フィシュアのことを気にかけてくれる存在が増えるのは単純に嬉しいことなのだが、ロシュにとってはちょっとばかり悔しくもあった。きっと、これに関してなら、さすがのホークも同調してくれるだろうと、ロシュは一羽の誇り高い同僚を思った。
「だけど、嘘をつきたいことだってあるじゃないっ!?」
 フィシュアは、タンッと握りしめた酒杯をテーブルに打ち付けた。とろんとしていたかと思ったら、急に威勢のよくなったフィシュアに、店主は「おっ、まだいけるか」とおかしそうにほくそ笑みながら、杓子でチルを掬い、十六杯目となる新たな酒を空になっていた杯に注ぐ。
「そうですね、その点はきっとシェラート殿は分かってくれないでしょうね」
 完全に座った目で、何かを睨んでいるらしいフィシュアを眺め、ロシュは注いでもらったばかりのチルを易々と口にした。広がる甘さは、後に残るほどではなくすっきりとしている。まろやかなのに、とロシュはチルを飲むたびに秘かに不思議に思っていた。
 視線の先をぶらさずにいたフィシュアは、だが、唐突にカクリと頭を落とした。
「―――いひゃっ……!」
「痛いでしょうね、今のは」
 落ちた頭の方はテーブルへと打ち当たり乾いた音を轟かせたのだ。店主は眦に涙まで浮かばせて、肩を揺すらせていた。
大丈夫ですか? と尋ねても、呻き声しか返っては来ない。
「こりゃ、ロシュの勝ちだな。まっ、最初っから、分かっちゃいたけどな」
 店主は空の杯を取り出すと、杓子で自分用に酒を掬い入れ、「おめでとさん」とロシュの杯と打ち鳴らした。
「んで? そのシェラートってのは誰なんだい? 知らない名だ」
 テーブルに片腕を置き向かいから身を乗り出してきた店主が、興味ありげにロシュに尋ねた。周りに散らばって成り行きを見ていた飲み比べに参加しなかったまだ意識のある面々も皆一様にこちらに耳を傾けているらしい。宵の歌姫が拠点としている皇都の住人にしてみれば、フィシュアは近しい存在なのだ。孫でもあり、娘でもあり、幼馴染みでもある、とても親しく感じる存在。だからこそ、皆、気になるのだろう。
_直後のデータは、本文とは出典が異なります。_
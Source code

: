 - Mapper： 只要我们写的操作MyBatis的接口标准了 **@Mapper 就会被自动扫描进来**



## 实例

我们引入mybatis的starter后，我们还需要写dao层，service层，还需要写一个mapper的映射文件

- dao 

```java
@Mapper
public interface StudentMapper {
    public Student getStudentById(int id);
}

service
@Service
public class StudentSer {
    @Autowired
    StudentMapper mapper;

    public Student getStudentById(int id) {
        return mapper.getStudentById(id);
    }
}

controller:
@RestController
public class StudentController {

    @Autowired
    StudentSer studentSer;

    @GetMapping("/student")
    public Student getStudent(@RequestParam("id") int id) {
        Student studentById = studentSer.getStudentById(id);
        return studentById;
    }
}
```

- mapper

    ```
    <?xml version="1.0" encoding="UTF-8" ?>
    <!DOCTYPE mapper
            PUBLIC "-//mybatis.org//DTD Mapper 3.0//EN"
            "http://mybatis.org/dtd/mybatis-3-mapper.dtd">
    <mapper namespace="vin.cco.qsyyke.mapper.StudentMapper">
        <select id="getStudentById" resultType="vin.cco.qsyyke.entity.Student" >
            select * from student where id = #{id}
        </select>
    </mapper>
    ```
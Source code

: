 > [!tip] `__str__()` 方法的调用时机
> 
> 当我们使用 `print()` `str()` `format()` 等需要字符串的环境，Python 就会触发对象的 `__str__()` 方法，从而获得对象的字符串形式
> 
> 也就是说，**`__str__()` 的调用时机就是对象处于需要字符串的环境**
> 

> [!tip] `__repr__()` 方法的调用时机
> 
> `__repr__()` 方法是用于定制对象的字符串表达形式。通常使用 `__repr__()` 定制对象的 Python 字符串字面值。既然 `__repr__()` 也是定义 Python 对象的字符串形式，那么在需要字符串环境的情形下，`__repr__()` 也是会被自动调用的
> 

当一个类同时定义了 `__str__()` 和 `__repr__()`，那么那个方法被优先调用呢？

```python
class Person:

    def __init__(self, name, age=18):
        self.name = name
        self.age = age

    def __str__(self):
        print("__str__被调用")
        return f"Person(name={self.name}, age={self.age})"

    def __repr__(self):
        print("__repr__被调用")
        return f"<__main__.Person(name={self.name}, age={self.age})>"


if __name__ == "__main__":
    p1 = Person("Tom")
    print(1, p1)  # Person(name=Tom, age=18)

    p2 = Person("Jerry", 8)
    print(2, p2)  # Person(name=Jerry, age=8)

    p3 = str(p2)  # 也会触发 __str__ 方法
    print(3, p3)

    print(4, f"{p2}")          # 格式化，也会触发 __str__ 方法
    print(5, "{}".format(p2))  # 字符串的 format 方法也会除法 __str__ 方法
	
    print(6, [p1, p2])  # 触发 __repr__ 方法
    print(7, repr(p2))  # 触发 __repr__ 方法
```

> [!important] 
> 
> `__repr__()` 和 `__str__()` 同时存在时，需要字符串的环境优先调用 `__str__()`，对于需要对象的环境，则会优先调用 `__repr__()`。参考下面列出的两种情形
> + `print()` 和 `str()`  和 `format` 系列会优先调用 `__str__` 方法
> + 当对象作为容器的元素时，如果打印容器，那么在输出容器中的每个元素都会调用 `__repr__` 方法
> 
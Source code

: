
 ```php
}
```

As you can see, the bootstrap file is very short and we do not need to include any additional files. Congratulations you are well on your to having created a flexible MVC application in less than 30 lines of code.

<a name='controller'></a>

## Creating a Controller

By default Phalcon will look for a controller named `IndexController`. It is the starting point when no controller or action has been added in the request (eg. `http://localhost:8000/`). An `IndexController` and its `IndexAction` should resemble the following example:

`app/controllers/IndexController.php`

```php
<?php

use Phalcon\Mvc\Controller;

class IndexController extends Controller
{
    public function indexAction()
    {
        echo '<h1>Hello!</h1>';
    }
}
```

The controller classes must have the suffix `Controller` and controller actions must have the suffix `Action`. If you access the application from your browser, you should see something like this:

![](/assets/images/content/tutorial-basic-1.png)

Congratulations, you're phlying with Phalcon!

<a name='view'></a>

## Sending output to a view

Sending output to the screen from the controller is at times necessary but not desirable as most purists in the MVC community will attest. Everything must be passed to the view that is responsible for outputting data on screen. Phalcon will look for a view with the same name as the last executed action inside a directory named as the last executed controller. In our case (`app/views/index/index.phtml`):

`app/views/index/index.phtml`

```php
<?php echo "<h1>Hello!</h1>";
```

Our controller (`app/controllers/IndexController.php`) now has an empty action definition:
「そうですね、なんて言うんでしょうか? シェラート殿はフィシュア様にとっては仲間なのではないでしょうかね? あと、テトという少年も。テト殿はすごいですよ。フィシュア様を言いくるめてましたからね」
 テトに関しては、本当にすごいと感心したのだ。都合の悪いことはのらりくらりと交わそうとする癖のあるフィシュアが、立ちすくんで固まっているところはなかなか見れるものではない。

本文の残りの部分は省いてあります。